#### WHAT NEEDS TO BE DONE:
Which lines of the records below contain the word "templates"? Report each of them in full.
BEGIN
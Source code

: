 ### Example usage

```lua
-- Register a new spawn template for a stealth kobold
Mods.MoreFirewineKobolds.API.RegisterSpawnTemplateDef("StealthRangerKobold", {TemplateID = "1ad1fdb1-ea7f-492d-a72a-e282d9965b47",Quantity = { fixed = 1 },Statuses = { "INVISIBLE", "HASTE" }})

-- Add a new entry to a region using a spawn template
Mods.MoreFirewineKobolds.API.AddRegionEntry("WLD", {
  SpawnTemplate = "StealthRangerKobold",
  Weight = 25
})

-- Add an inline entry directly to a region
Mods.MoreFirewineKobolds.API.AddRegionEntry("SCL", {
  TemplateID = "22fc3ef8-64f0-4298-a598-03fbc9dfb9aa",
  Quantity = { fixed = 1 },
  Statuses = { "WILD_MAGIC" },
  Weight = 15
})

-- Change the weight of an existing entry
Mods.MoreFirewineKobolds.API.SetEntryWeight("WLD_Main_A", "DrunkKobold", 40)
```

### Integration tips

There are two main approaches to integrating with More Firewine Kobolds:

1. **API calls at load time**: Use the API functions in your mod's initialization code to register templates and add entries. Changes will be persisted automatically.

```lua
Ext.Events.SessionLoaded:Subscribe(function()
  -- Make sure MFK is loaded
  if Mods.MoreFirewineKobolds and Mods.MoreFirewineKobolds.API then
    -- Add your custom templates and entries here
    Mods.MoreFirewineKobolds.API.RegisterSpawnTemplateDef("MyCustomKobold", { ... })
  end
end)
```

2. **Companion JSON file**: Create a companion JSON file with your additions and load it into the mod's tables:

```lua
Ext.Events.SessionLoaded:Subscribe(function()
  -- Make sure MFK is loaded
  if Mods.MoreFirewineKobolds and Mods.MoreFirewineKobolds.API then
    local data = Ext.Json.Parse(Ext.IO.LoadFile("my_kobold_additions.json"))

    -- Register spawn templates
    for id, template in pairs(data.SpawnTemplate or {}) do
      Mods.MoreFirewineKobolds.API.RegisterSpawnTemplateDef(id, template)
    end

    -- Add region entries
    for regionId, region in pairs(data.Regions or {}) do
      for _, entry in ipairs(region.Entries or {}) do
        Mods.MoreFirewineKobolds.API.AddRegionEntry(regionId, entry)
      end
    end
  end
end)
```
END
#### WRITTEN SOLUTION:
1. **API calls at load time**: Use the API functions in your mod's initialization code to register templates and add entries. Changes will be persisted automatically.
    -- Add your custom templates and entries here
    -- Register spawn templates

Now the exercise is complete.